Ruby Saltbush (Enchylaena tomentosa)

Ruby Saltbush (Enchylaena tomentosa), a native perennial groundcover growing as a pavement weed in outer Northcote.

Ruby Saltbush is a drought and salt-tolerant, mat-forming groundcover which is widely distributed across dryland and coastal Australia. It is also found north and west of Melbourne and in coastal areas along the Mornington and Bellarine Peninsulas. However, the seemingly late date of collections in the Port Phillip region (from 1904, whereas it was collected from the Murray in the 1850s) and the disjunct nature of this population should perhaps raise a little doubt as to whether the species was present in this part of the state prior to the colonial period.

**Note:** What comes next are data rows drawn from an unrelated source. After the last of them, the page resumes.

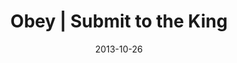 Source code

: ---
layout: music 
title: "Obey | Submit to the King"
series: "Kingdom Come"
date: 2013-10-26 
description: "Chuck Mingo talks about submitting to the King"
audio: "http://www.crossroads.net/players/media/hq/102613forweb.mp3"
audio-duration: "50:48"
src: "http://www.crossroads.net/players/media/series/Kingdom_190x110.jpg"
--- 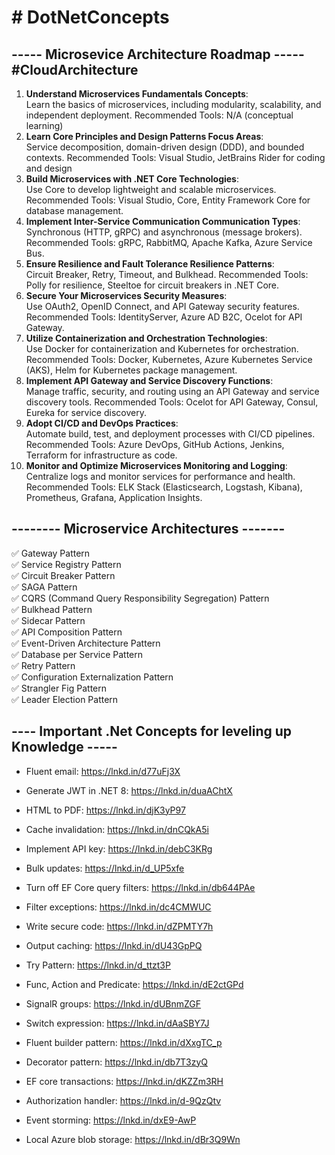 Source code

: # # DotNetConcepts

## ----- Microsevice Architecture Roadmap ----- #CloudArchitecture

1. **Understand Microservices Fundamentals Concepts**: <br/>
   Learn the basics of microservices, including modularity, scalability, and
   independent deployment.
   Recommended Tools: N/A (conceptual learning)
2. **Learn Core Principles and Design Patterns Focus Areas**: <br/>
   Service decomposition, domain-driven design (DDD), and bounded
   contexts.
   Recommended Tools: Visual Studio, JetBrains Rider for coding and design
3. **Build Microservices with .NET Core Technologies**: <br/>
   Use Core to develop lightweight and scalable microservices.
   Recommended Tools: Visual Studio, Core, Entity Framework Core for database
   management.
4. **Implement Inter-Service Communication Communication Types**: <br/>
   Synchronous (HTTP, gRPC) and asynchronous (message
   brokers).
   Recommended Tools: gRPC, RabbitMQ, Apache Kafka, Azure Service Bus.
5. **Ensure Resilience and Fault Tolerance Resilience Patterns**: <br/>
   Circuit Breaker, Retry, Timeout, and Bulkhead.
   Recommended Tools: Polly for resilience, Steeltoe for circuit breakers in .NET Core.
6. **Secure Your Microservices Security Measures**: <br/>
   Use OAuth2, OpenID Connect, and API Gateway security features.
   Recommended Tools: IdentityServer, Azure AD B2C, Ocelot for API Gateway.
7. **Utilize Containerization and Orchestration Technologies**: <br/>
   Use Docker for containerization and Kubernetes for orchestration.
   Recommended Tools: Docker, Kubernetes, Azure Kubernetes Service (AKS), Helm for
   Kubernetes package management.
8. **Implement API Gateway and Service Discovery Functions**: <br/>
   Manage traffic, security, and routing using an API Gateway and service
   discovery tools.
   Recommended Tools: Ocelot for API Gateway, Consul, Eureka for service discovery.
9. **Adopt CI/CD and DevOps Practices**: <br/>
   Automate build, test, and deployment processes with CI/CD pipelines.
   Recommended Tools: Azure DevOps, GitHub Actions, Jenkins, Terraform for
   infrastructure as code.
10. **Monitor and Optimize Microservices Monitoring and Logging**: <br/>
    Centralize logs and monitor services for performance and
    health.
    Recommended Tools: ELK Stack (Elasticsearch, Logstash, Kibana), Prometheus, Grafana,
    Application Insights.

## -------- Microservice Architectures -------

✅ Gateway Pattern <br/>
✅ Service Registry Pattern <br/>
✅ Circuit Breaker Pattern <br/>
✅ SAGA Pattern <br/>
✅ CQRS (Command Query Responsibility Segregation) Pattern <br/>
✅ Bulkhead Pattern <br/>
✅ Sidecar Pattern <br/>
✅ API Composition Pattern <br/>
✅ Event-Driven Architecture Pattern <br/>
✅ Database per Service Pattern <br/>
✅ Retry Pattern <br/>
✅ Configuration Externalization Pattern <br/>
✅ Strangler Fig Pattern <br/>
✅ Leader Election Pattern <br/>

## ---- Important .Net Concepts for leveling up Knowledge -----

- Fluent email: https://lnkd.in/d77uFj3X

- Generate JWT in .NET 8: https://lnkd.in/duaAChtX

- HTML to PDF: https://lnkd.in/djK3yP97

- Cache invalidation: https://lnkd.in/dnCQkA5i

- Implement API key: https://lnkd.in/debC3KRg

- Bulk updates: https://lnkd.in/d_UP5xfe

- Turn off EF Core query filters: https://lnkd.in/db644PAe

- Filter exceptions: https://lnkd.in/dc4CMWUC

- Write secure code: https://lnkd.in/dZPMTY7h

- Output caching: https://lnkd.in/dU43GpPQ

- Try Pattern: https://lnkd.in/d_ttzt3P

- Func, Action and Predicate: https://lnkd.in/dE2ctGPd

- SignalR groups: https://lnkd.in/dUBnmZGF

- Switch expression: https://lnkd.in/dAaSBY7J

- Fluent builder pattern: https://lnkd.in/dXxgTC_p

- Decorator pattern: https://lnkd.in/db7T3zyQ

- EF core transactions: https://lnkd.in/dKZZm3RH

- Authorization handler: https://lnkd.in/d-9QzQtv

- Event storming: https://lnkd.in/dxE9-AwP

- Local Azure blob storage: https://lnkd.in/dBr3Q9Wn
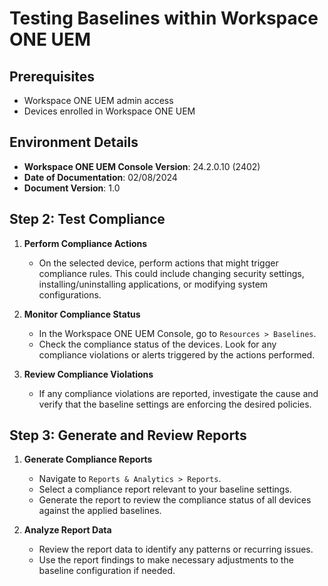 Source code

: # Testing Baselines within Workspace ONE UEM

## Prerequisites

- Workspace ONE UEM admin access
- Devices enrolled in Workspace ONE UEM

## Environment Details

- **Workspace ONE UEM Console Version**: 24.2.0.10 (2402)
- **Date of Documentation**: 02/08/2024
- **Document Version**: 1.0
  

## Step 2: Test Compliance

1. **Perform Compliance Actions**
   - On the selected device, perform actions that might trigger compliance rules. This could include changing security settings, installing/uninstalling applications, or modifying system configurations.

2. **Monitor Compliance Status**
   - In the Workspace ONE UEM Console, go to `Resources > Baselines`.
   - Check the compliance status of the devices. Look for any compliance violations or alerts triggered by the actions performed.

3. **Review Compliance Violations**
   - If any compliance violations are reported, investigate the cause and verify that the baseline settings are enforcing the desired policies.

## Step 3: Generate and Review Reports

1. **Generate Compliance Reports**
   - Navigate to `Reports & Analytics > Reports`.
   - Select a compliance report relevant to your baseline settings.
   - Generate the report to review the compliance status of all devices against the applied baselines.

2. **Analyze Report Data**
   - Review the report data to identify any patterns or recurring issues.
   - Use the report findings to make necessary adjustments to the baseline configuration if needed.
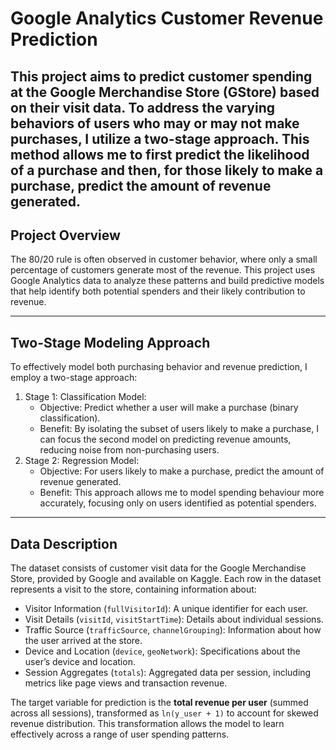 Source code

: # Google Analytics Customer Revenue Prediction


This project aims to predict customer spending at the Google Merchandise Store (GStore) based on their visit data. To address the varying behaviors of users who may or may not make purchases, I utilize a two-stage approach. This method allows me to first predict the likelihood of a purchase and then, for those likely to make a purchase, predict the amount of revenue generated.
---

## Project Overview

The 80/20 rule is often observed in customer behavior, where only a small percentage of customers generate most of the revenue. This project uses Google Analytics data to analyze these patterns and build predictive models that help identify both potential spenders and their likely contribution to revenue.

---

## Two-Stage Modeling Approach

To effectively model both purchasing behavior and revenue prediction, I employ a two-stage approach:
1. Stage 1: Classification Model:
   - Objective: Predict whether a user will make a purchase (binary classification).
   - Benefit: By isolating the subset of users likely to make a purchase, I can focus the second model on predicting revenue amounts, reducing noise from non-purchasing users.
3. Stage 2: Regression Model:
   - Objective: For users likely to make a purchase, predict the amount of revenue generated.
   - Benefit: This approach allows me to model spending behaviour more accurately, focusing only on users identified as potential spenders.

---

## Data Description

The dataset consists of customer visit data for the Google Merchandise Store, provided by Google and available on Kaggle. Each row in the dataset represents a visit to the store, containing information about:

- Visitor Information (`fullVisitorId`): A unique identifier for each user.
- Visit Details (`visitId`, `visitStartTime`): Details about individual sessions.
- Traffic Source (`trafficSource`, `channelGrouping`): Information about how the user arrived at the store.
- Device and Location (`device`, `geoNetwork`): Specifications about the user’s device and location.
- Session Aggregates (`totals`): Aggregated data per session, including metrics like page views and transaction revenue.

The target variable for prediction is the **total revenue per user** (summed across all sessions), transformed as `ln(y_user + 1)` to account for skewed revenue distribution. This transformation allows the model to learn effectively across a range of user spending patterns.
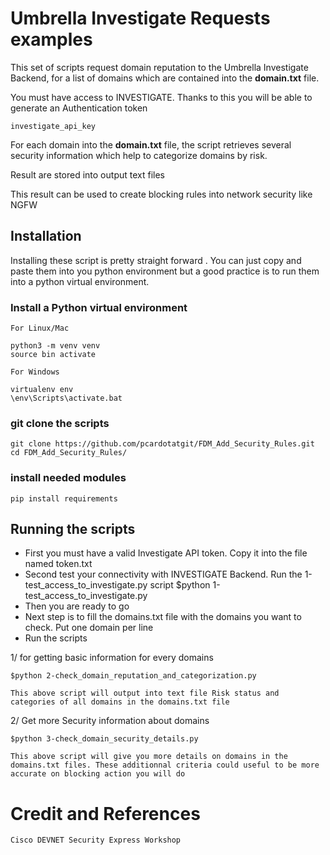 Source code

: # Umbrella Investigate Requests examples

This set of scripts request domain reputation to the Umbrella Investigate Backend, for a list of domains which are contained into the <b>domain.txt</b> file.

You must have access to INVESTIGATE.  Thanks to this you will be able to generate an Authentication token

	investigate_api_key

For each domain into the <b>domain.txt</b> file, the script retrieves several security information which help to categorize domains by risk.

Result are stored into output text files

This result can be used to create blocking rules into network security like NGFW

## Installation

Installing these script is pretty straight forward . You can just copy and paste them into you python environment but a good practice is to run them into a python virtual environment.

### Install a Python virtual environment

	For Linux/Mac 

	python3 -m venv venv
	source bin activate

	For Windows 

	virtualenv env 
	\env\Scripts\activate.bat 

### git clone the scripts

	git clone https://github.com/pcardotatgit/FDM_Add_Security_Rules.git
	cd FDM_Add_Security_Rules/
	
### install needed modules

	pip install requirements
	
## Running the scripts

- First you must have a valid Investigate API token.  Copy it into the file named token.txt
- Second test your connectivity with INVESTIGATE Backend.  Run the 1-test_access_to_investigate.py script
	$python 1-test_access_to_investigate.py
- Then you are ready to go
- Next step is to fill the domains.txt file with the domains you want to check. Put one domain per line
- Run the scripts

1/ for getting basic information for every domains

	$python 2-check_domain_reputation_and_categorization.py
	
	This above script will output into text file Risk status and categories of all domains in the domains.txt file
	
2/ Get more Security information about domains

	$python 3-check_domain_security_details.py
	
	This above script will give you more details on domains in the domains.txt files. These additionnal criteria could useful to be more accurate on blocking action you will do

# Credit and References

	Cisco DEVNET Security Express Workshop
	
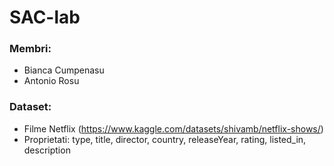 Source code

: # SAC-lab

### Membri: 
* Bianca Cumpenasu
* Antonio Rosu

### Dataset:
* Filme Netflix (https://www.kaggle.com/datasets/shivamb/netflix-shows/)
* Proprietati: type, title, director, country, releaseYear, rating, listed_in, description



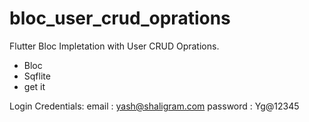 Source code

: # bloc_user_crud_oprations

Flutter Bloc Impletation with User CRUD Oprations.

- Bloc
- Sqflite
- get it 

Login Credentials:
email : yash@shaligram.com
password : Yg@12345

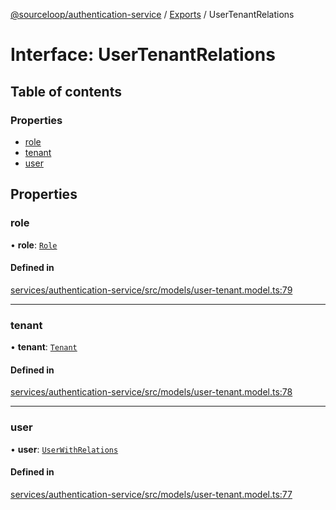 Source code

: [@sourceloop/authentication-service](../README.md) / [Exports](../modules.md) / UserTenantRelations

# Interface: UserTenantRelations

## Table of contents

### Properties

- [role](UserTenantRelations.md#role)
- [tenant](UserTenantRelations.md#tenant)
- [user](UserTenantRelations.md#user)

## Properties

### role

• **role**: [`Role`](../classes/Role.md)

#### Defined in

[services/authentication-service/src/models/user-tenant.model.ts:79](https://github.com/sourcefuse/loopback4-microservice-catalog/blob/a84fe677/services/authentication-service/src/models/user-tenant.model.ts#L79)

___

### tenant

• **tenant**: [`Tenant`](../classes/Tenant.md)

#### Defined in

[services/authentication-service/src/models/user-tenant.model.ts:78](https://github.com/sourcefuse/loopback4-microservice-catalog/blob/a84fe677/services/authentication-service/src/models/user-tenant.model.ts#L78)

___

### user

• **user**: [`UserWithRelations`](../modules.md#userwithrelations)

#### Defined in

[services/authentication-service/src/models/user-tenant.model.ts:77](https://github.com/sourcefuse/loopback4-microservice-catalog/blob/a84fe677/services/authentication-service/src/models/user-tenant.model.ts#L77)
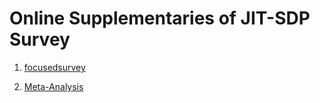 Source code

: # Online Supplementaries of JIT-SDP Survey 

1. [focusedsurvey](./papers/)

2. [Meta-Analysis](./metaanalysis/)





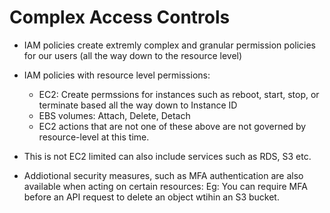 # Complex Access Controls

* IAM policies create extremly complex and granular permission policies for our users (all the way down to the resource level)
* IAM policies with resource level permissions:
    * EC2: Create permssions for instances such as reboot, start, stop, or terminate based all the way down to Instance ID
    * EBS volumes: Attach, Delete, Detach
    * EC2 actions that are not one of these above are not governed by resource-level at this time.
* This is not EC2 limited can also include services such as RDS, S3 etc.

* Addiotional security measures, such as MFA authentication are also available when acting on certain resources:
    Eg: You can require MFA before an API request to delete an object wtihin an S3 bucket.
     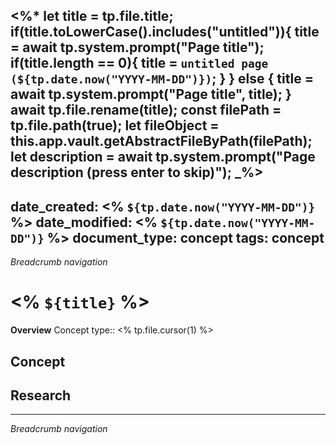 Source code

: <%*
	let title = tp.file.title;
	if(title.toLowerCase().includes("untitled")){
		title = await tp.system.prompt("Page title");
		if(title.length == 0){
			title = `untitled page (${tp.date.now("YYYY-MM-DD")})`;
		}
	} else {
		title = await tp.system.prompt("Page title", title);
	}
	await tp.file.rename(title);
	const filePath = tp.file.path(true);
	let fileObject = this.app.vault.getAbstractFileByPath(filePath);
	let description = await tp.system.prompt("Page description (press enter to skip)");
_%>
---
date_created: <% `${tp.date.now("YYYY-MM-DD")}` %>
date_modified: <% `${tp.date.now("YYYY-MM-DD")}` %>
document_type: concept
tags: concept 
---
*Breadcrumb navigation*
# <% `${title}` %>
**Overview**
Concept type:: <% tp.file.cursor(1) %>

## Concept


## Research


---
*Breadcrumb navigation* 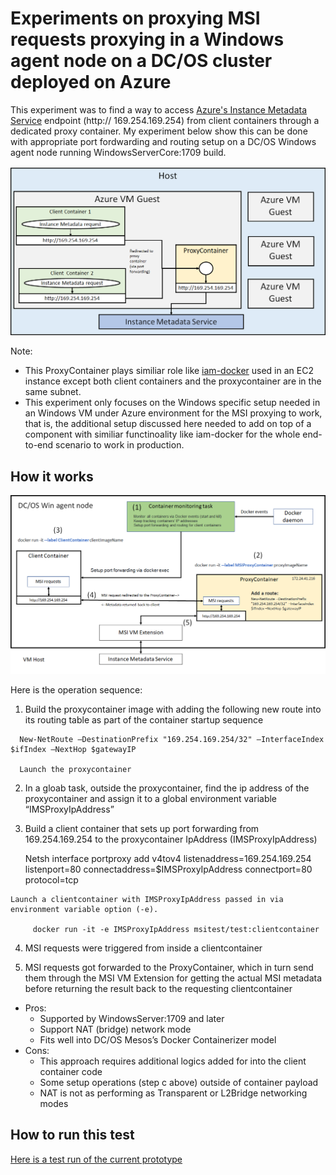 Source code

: 
# Experiments on proxying MSI requests proxying in a Windows agent node on a DC/OS cluster deployed on Azure 

   This experiment was to find a way to access [Azure's Instance Metadata Service](https://docs.microsoft.com/en-us/azure/virtual-machines/windows/instance-metadata-service) endpoint (http:// 169.254.169.254) from client containers through a dedicated proxy container. My experiment below show this can be done with appropriate port fordwarding and routing setup on a DC/OS Windows agent node running WindowsServerCore:1709 build. 

![Block diagram for Proxying Instance Metadata Service request](https://github.com/soccerGB/MSIExperiment/blob/master/PortForwardingNat/docs/InstanceMetadata.png "Proxying Instance Metadata Service request")


Note: 
- This ProxyContainer plays similiar role like [iam-docker](https://github.com/swipely/iam-docker) used in an EC2 instance except both client containers and the proxycontainer are in the same subnet. 
- This experiment only focuses on the Windows specific setup needed in an Windows VM under Azure environment for the MSI proxying to work, that is, the additional setup discussed here needed to add on top of a component with similiar functinoality like iam-docker for the whole end-to-end scenario to work in production.

## How it works

![Detailed interaction diagramt](https://github.com/soccerGB/MSIExperiment/blob/master/PortForwardingNat/docs/DetailedMSIPortforwardingComponents.png "Proxying Instance Metadata Service request")

Here is the operation sequence:

   1.	Build the proxycontainer image with adding the following new route into its routing table 
      as part of the container startup sequence

      New-NetRoute –DestinationPrefix "169.254.169.254/32" –InterfaceIndex $ifIndex –NextHop $gatewayIP

      Launch the proxycontainer

   2.	In a gloab task, outside the proxycontainer, find the ip address of the proxycontainer and assign it to a global 
      environment variable “IMSProxyIpAddress”

   3.	Build a client container that sets up port forwarding from 169.254.169.254 to the proxycontainer 
      IpAddress  (IMSProxyIpAddress)

         Netsh interface portproxy add v4tov4 listenaddress=169.254.169.254 listenport=80 
                        connectaddress=$IMSProxyIpAddress connectport=80  protocol=tcp

   	Launch a clientcontainer with IMSProxyIpAddress passed in via environment variable option (-e). 

         docker run -it -e IMSProxyIpAddress msitest/test:clientcontainer
         
   4.	MSI requests were triggered from inside a clientcontainer 
   
   5. MSI requests got forwarded to the ProxyContainer, which in turn send them through the MSI VM Extension
      for getting the actual MSI metadata before returning the result back to the requesting clientcontainer

   - Pros:
      - Supported by WindowsServer:1709 and later
      - Support NAT (bridge) network mode
      - Fits well into DC/OS Mesos’s Docker Containerizer model 
   - Cons:
      - This approach requires additional logics added for into the client container code
      - Some setup operations  (step c above) outside of container payload
      - NAT is not as performing as Transparent or L2Bridge networking modes


## How to run this test 

   [Here is a test run of the current prototype](https://github.com/soccerGB/MSIExperiment/blob/master/PortForwardingNat/docs/TestRun.md)

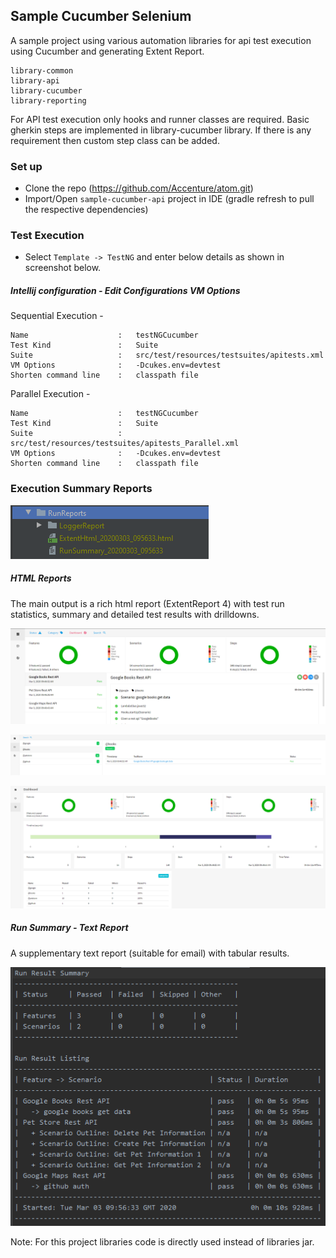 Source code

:## Sample Cucumber Selenium
A sample project using various automation libraries for api test execution using Cucumber and generating Extent Report.

    library-common
    library-api
    library-cucumber
    library-reporting

For API test execution only hooks and runner classes are required. Basic gherkin steps are implemented in library-cucumber library. 
If there is any requirement then custom step class can be added.  
 
### Set up

- Clone the repo  (https://github.com/Accenture/atom.git)
- Import/Open `sample-cucumber-api` project in IDE (gradle refresh to pull the respective dependencies) 


### Test Execution
- Select `Template -> TestNG` and enter below details as shown in screenshot below.

##### Intellij configuration - Edit Configurations VM Options
Sequential Execution -  

    Name                    :   testNGCucumber
    Test Kind               :   Suite
    Suite                   :   src/test/resources/testsuites/apitests.xml
    VM Options              :   -Dcukes.env=devtest
    Shorten command line    :   classpath file

Parallel Execution -  

    Name                    :   testNGCucumber
    Test Kind               :   Suite
    Suite                   :   src/test/resources/testsuites/apitests_Parallel.xml
    VM Options              :   -Dcukes.env=devtest
    Shorten command line    :   classpath file


### Execution Summary Reports
![](documentation/extentReport.PNG)
##### HTML Reports
The main output is a rich html report (ExtentReport 4) with test run statistics, summary and detailed test results with drilldowns.  

![](documentation/extentReport1.PNG)

![](documentation/extentReport2.PNG)

![](documentation/extentReport3.PNG)

##### Run Summary - Text Report
A supplementary text report (suitable for email) with tabular results.

![](documentation/runSummary.PNG)

Note: For this project libraries code is directly used instead of libraries jar.  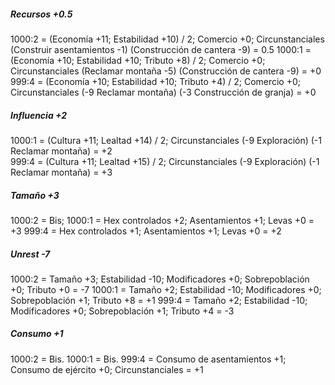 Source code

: ##### Recursos +0.5
1000:2 = (Economía +11; Estabilidad +10) / 2; Comercio +0; Circunstanciales (Construir asentamientos -1) (Construcción de cantera -9) = 0.5
1000:1 = (Economía +10; Estabilidad +10; Tributo +8) / 2; Comercio +0; Circunstanciales (Reclamar montaña -5) (Construcción de cantera -9) = +0  
999:4 = (Economía +10; Estabilidad +10; Tributo +4) / 2; Comercio +0; Circunstanciales (-9 Reclamar montaña) (-3 Construcción de granja) = +0

##### Influencia +2
1000:1 = (Cultura +11; Lealtad +14) / 2; Circunstanciales (-9 Exploración) (-1 Reclamar montaña) = +2  
999:4 = (Cultura +11; Lealtad +15) / 2; Circunstanciales (-9 Exploración) (-1 Reclamar montaña) = +3

##### Tamaño +3
1000:2 = Bis;
1000:1 = Hex controlados +2; Asentamientos +1; Levas +0 = +3
999:4 = Hex controlados +1; Asentamientos +1; Levas +0 = +2

##### Unrest -7
1000:2 = Tamaño +3; Estabilidad -10; Modificadores +0; Sobrepoblación +0; Tributo +0 = -7
1000:1 = Tamaño +2; Estabilidad -10; Modificadores +0; Sobrepoblación +1; Tributo +8 = +1
999:4 = Tamaño +2; Estabilidad -10; Modificadores +0; Sobrepoblación +1; Tributo +4 = -3

##### Consumo +1
1000:2 = Bis.
1000:1 = Bis.
999:4 = Consumo de asentamientos +1; Consumo de ejército +0; Circunstanciales = +1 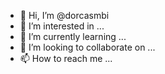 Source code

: - 👋 Hi, I’m @dorcasmbi
- 👀 I’m interested in ...
- 🌱 I’m currently learning ...
- 💞️ I’m looking to collaborate on ...
- 📫 How to reach me ...

<!---
dorcasmbi/dorcasmbi is a ✨ special ✨ repository because its `README.md` (this file) appears on your GitHub profile.
You can click the Preview link to take a look at your changes.
--->
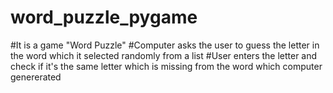 # word_puzzle_pygame
#It is a game "Word Puzzle"  #Computer asks the user to guess the letter in the  word which it selected randomly from a list #User enters the letter and check if it's the same letter which is missing from the word which computer genererated
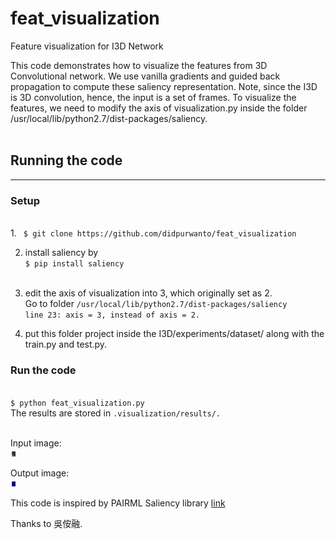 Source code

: # feat_visualization
Feature visualization for I3D Network <br />


This code demonstrates how to visualize the features from 3D Convolutional network. We use vanilla gradients and guided back propagation to compute these saliency representation. Note, since the I3D is 3D convolution, hence, the input is a set of frames. To visualize the features, we need to modify the axis of visualization.py inside the folder /usr/local/lib/python2.7/dist-packages/saliency. <br /><br />

<h2>Running the code</h2> <hr />
<h3>Setup </h3><br />
1. <code> $ git clone https://github.com/didpurwanto/feat_visualization</code><br />

2. install saliency by <br />
<code >$ pip install saliency </code><br />

3. edit the axis of visualization into 3, which originally set as 2. <br />
Go to folder <code >/usr/local/lib/python2.7/dist-packages/saliency </code><br />
<code >line 23: axis = 3, instead of axis = 2. </code><br />

4. put this folder project inside the I3D/experiments/dataset/ along with the train.py and test.py. <br />

<h3>Run the code</h3> <br />
<code >$ python feat_visualization.py</code> <br />
The results are stored in <code >.visualization/results/. </code><br /><br />

Input image: <br />
<img width="10px" height="10px" src="./visualization/results/TVs_Best_Kisses_Top_50_52_to_41_kiss_h_nm_np2_le_goo_1/orig_0000.jpg"><br />

Output image:<br />
<img width="10px" height="10px" src="./visualization/results/TVs_Best_Kisses_Top_50_52_to_41_kiss_h_nm_np2_le_goo_1/maps_0000.jpg"><br />




This code is inspired by PAIRML Saliency library <a href="https://github.com/PAIR-code/saliency/blob/master/Examples.ipynb">link</a> <br />

Thanks to 吳侒融.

Nevertheless the plant is included in the official benchmarks for a number of Victorian Volcanic Plain vegetation communities (on rocky clay / duplex salty soils, rock escarpments, and grassy creeklines), it is available from local indigenous nurseries, and it has been widely planted in recent decades. The adaptability, tolerance for drought and disturbance, and capable weed suppression of Ruby Saltbush have made this species a frequent selection in revegetation plantings over other more temperamental small groundcovers. Frequent adoption in council planting treatments, and the general availability of hot, difficult soils, kerbed planters and areas of pavement in Melbourne’s dryland suburbs have also surely enhanced the distribution of this tolerant survivor.

Spread by ingestion by birds and other animals, we can see from this occurrence that, as with the Nodding Saltbush (Einadia nutans), Ruby Saltbush is quite capable of growing as a pavement weed in Melbourne where some protection from traffic is available. In recent years, the species has also been recorded as a spontaneous weed in California, Arizona, Hawaii and Israel, presumably introduced in each case as a cultivated, drought-tolerant groundcover.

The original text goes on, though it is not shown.